*** Opening Input data ***

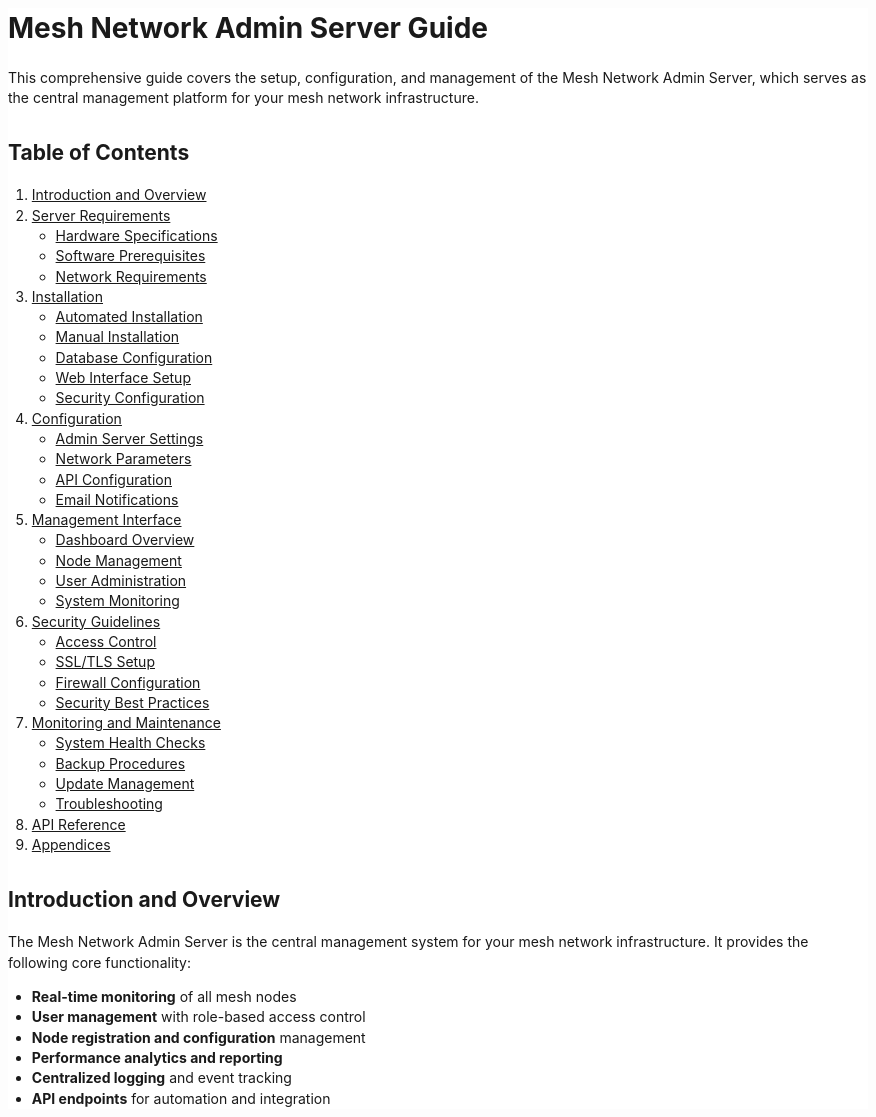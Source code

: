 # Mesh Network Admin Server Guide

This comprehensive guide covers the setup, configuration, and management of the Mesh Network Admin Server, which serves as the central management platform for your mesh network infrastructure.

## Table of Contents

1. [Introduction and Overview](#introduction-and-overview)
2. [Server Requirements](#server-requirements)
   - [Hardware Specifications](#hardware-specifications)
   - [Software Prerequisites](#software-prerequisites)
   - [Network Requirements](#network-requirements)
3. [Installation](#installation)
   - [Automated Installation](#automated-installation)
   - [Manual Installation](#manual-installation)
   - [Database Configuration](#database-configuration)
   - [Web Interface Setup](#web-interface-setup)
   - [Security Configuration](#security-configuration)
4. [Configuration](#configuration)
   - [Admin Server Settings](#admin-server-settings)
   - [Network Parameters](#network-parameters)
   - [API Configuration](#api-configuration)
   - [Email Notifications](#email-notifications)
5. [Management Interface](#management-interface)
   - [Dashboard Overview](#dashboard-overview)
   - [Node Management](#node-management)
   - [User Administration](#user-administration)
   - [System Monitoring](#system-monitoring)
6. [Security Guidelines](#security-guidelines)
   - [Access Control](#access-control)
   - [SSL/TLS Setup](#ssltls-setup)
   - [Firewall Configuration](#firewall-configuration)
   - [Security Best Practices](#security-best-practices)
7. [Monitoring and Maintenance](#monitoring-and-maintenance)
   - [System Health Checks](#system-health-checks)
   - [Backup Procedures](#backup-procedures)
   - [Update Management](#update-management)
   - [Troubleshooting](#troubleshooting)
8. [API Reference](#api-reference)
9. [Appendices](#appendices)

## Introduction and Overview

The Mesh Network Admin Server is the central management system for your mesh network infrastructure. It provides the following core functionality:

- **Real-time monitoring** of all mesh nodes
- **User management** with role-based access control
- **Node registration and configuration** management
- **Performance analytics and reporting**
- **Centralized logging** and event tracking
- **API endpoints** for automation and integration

*** Closing Input data ***
*** Opening Input data ***

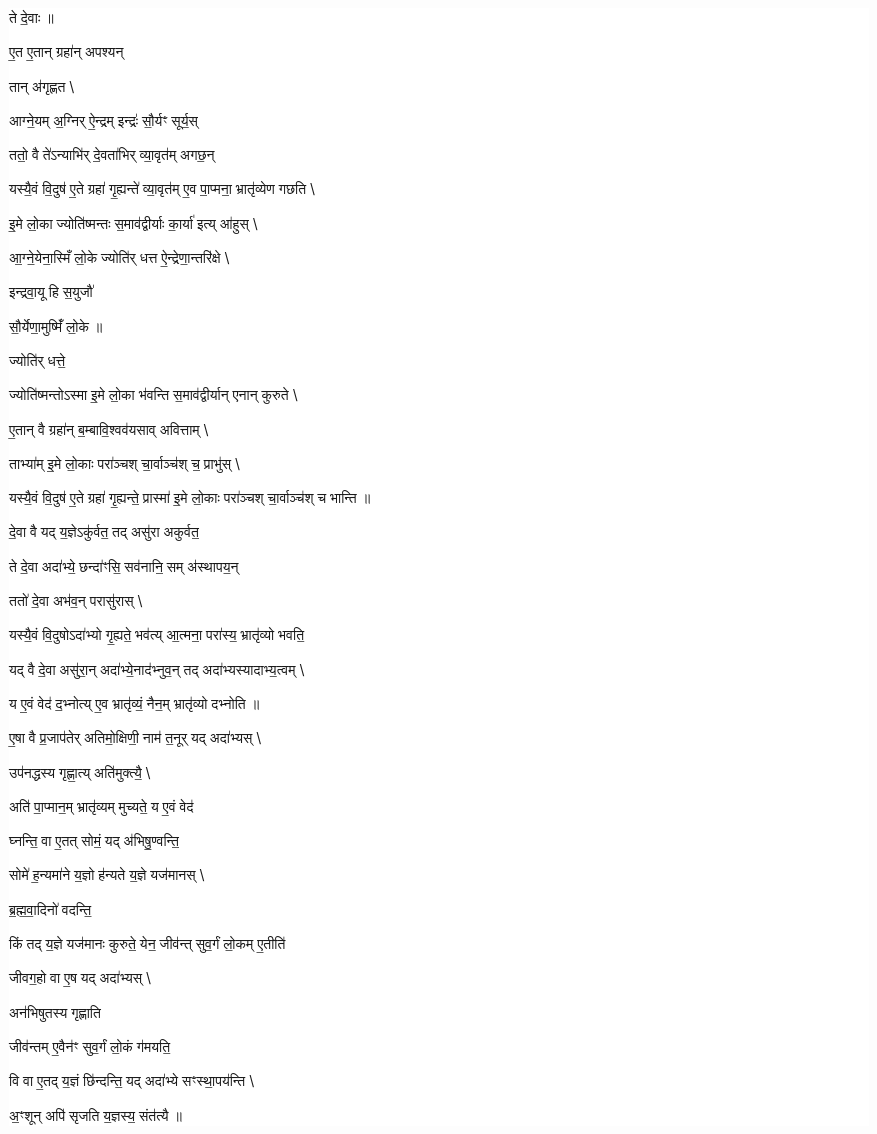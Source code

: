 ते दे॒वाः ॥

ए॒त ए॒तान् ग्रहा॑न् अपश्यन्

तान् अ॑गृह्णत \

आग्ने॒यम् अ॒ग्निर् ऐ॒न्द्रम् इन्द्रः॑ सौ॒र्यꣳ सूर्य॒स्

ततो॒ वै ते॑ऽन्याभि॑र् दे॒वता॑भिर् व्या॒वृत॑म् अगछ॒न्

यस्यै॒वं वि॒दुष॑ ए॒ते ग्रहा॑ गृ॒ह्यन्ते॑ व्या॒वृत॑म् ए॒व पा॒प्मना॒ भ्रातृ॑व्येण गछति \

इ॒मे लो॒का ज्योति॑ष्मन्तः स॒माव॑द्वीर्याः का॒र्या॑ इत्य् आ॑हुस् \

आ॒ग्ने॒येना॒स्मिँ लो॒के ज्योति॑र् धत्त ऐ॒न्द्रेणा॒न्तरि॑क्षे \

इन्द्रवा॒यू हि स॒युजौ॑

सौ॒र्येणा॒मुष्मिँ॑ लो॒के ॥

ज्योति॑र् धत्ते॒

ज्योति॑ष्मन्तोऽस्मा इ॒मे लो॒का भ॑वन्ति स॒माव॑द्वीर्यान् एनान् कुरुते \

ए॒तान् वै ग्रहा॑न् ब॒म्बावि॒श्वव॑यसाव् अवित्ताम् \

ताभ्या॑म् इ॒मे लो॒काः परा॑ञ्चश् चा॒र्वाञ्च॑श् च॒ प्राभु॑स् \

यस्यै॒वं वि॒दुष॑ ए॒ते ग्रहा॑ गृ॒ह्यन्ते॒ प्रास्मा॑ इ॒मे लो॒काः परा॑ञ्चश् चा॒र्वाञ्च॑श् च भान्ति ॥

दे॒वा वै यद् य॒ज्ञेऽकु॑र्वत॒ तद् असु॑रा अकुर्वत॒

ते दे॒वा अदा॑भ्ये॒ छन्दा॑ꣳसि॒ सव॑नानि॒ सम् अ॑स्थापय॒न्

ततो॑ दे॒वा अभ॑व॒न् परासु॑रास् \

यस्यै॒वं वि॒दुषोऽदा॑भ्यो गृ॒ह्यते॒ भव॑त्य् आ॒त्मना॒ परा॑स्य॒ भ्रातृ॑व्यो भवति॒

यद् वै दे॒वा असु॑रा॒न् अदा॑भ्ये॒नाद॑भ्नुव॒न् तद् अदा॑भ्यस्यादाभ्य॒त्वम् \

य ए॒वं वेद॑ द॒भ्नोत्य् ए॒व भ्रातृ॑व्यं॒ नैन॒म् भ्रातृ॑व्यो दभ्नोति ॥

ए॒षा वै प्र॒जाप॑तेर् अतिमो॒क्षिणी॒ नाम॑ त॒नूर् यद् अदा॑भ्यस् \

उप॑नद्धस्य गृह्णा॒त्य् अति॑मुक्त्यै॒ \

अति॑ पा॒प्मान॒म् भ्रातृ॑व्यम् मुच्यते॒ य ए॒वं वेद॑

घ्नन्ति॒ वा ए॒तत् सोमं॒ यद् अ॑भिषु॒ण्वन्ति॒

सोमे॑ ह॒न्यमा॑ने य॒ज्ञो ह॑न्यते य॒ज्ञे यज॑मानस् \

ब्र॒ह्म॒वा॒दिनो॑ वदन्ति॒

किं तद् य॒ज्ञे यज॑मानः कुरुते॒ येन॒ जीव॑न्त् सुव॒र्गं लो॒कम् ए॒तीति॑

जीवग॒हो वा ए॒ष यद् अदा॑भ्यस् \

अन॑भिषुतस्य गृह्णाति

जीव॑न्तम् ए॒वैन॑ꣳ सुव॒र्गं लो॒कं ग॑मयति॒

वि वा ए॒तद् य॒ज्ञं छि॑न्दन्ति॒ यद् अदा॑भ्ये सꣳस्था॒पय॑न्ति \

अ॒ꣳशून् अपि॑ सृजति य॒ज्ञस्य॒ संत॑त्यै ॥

*** Closing Input data ***
*** Opening Input data ***

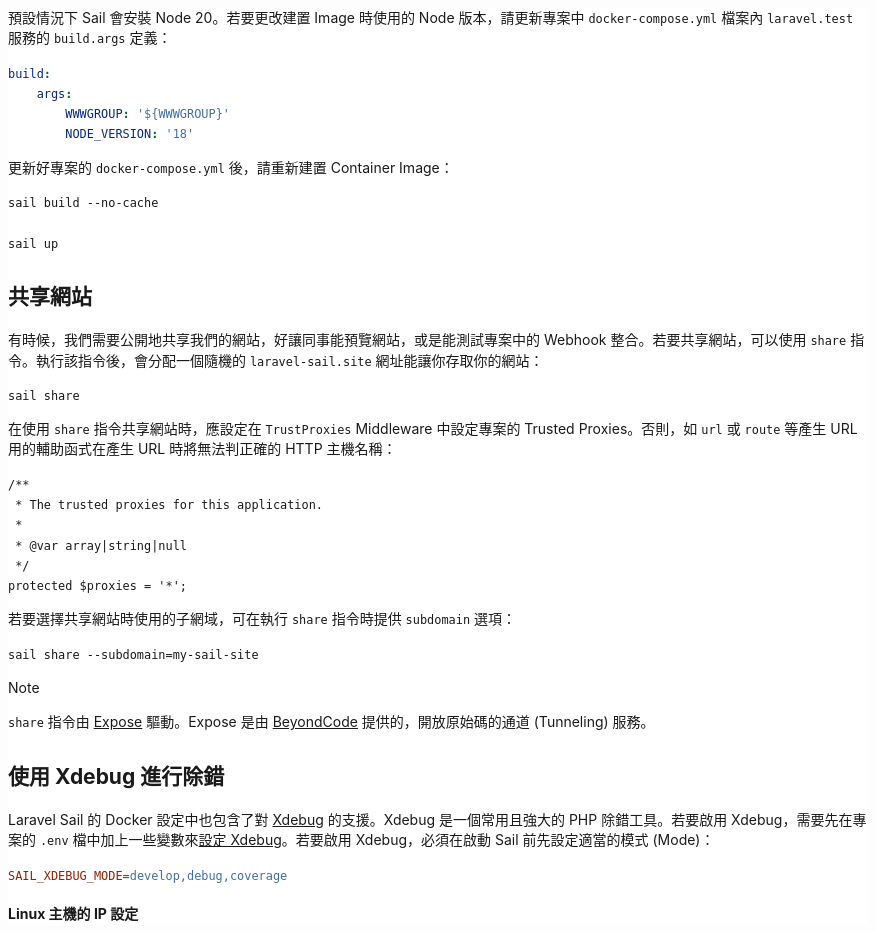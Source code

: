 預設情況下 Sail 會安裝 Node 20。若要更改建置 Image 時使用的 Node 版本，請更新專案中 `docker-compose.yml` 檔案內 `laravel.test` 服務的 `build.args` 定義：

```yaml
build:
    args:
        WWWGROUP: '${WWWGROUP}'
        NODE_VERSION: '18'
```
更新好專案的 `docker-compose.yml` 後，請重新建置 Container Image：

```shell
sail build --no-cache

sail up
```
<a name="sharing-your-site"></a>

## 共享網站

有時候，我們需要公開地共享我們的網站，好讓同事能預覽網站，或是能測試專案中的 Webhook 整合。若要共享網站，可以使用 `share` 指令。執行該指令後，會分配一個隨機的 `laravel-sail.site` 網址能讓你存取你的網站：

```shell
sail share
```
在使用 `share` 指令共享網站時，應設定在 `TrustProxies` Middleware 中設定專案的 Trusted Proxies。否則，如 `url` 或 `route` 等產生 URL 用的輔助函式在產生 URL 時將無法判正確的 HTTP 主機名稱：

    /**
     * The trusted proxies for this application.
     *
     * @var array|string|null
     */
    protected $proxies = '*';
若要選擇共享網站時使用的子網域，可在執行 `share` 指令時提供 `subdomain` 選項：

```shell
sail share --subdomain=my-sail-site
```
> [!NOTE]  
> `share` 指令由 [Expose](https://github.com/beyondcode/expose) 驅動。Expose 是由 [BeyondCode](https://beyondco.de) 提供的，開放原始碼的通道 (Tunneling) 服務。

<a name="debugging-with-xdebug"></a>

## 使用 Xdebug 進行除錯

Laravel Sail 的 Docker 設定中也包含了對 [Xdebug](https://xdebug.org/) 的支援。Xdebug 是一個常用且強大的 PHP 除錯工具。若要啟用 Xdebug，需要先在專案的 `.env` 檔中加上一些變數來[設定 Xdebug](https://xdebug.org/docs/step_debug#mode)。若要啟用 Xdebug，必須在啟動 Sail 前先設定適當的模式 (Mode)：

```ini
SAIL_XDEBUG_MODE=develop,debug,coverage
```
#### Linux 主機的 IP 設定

*** Closing Input data ***

**Work instructions:** Whenever a line holds "infrastructure", it counts; state the total for the records and add nothing.

**Task solution:** 2